[INPUT MATERIAL Boundary: Start]
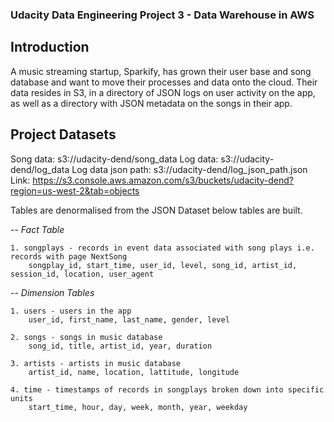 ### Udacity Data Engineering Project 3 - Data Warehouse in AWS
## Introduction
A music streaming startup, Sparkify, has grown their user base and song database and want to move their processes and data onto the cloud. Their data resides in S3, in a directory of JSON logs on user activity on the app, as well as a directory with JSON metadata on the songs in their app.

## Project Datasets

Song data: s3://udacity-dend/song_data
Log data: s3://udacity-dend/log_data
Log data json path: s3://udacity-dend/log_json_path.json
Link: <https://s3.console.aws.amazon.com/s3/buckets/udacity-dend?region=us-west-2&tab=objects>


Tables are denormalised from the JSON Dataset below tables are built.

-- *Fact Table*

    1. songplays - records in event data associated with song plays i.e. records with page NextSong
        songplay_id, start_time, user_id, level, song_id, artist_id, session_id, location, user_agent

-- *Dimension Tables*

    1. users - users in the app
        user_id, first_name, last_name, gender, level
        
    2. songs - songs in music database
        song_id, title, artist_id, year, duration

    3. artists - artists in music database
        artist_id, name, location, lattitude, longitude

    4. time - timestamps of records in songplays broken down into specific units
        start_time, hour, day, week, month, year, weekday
[INPUT MATERIAL Boundary: End]
§ **AIM OF THE TASK**: Return only the lines of the records in which the string "year" appears.

§ **REPLY**:
        song_id, title, artist_id, year, duration
        start_time, hour, day, week, month, year, weekday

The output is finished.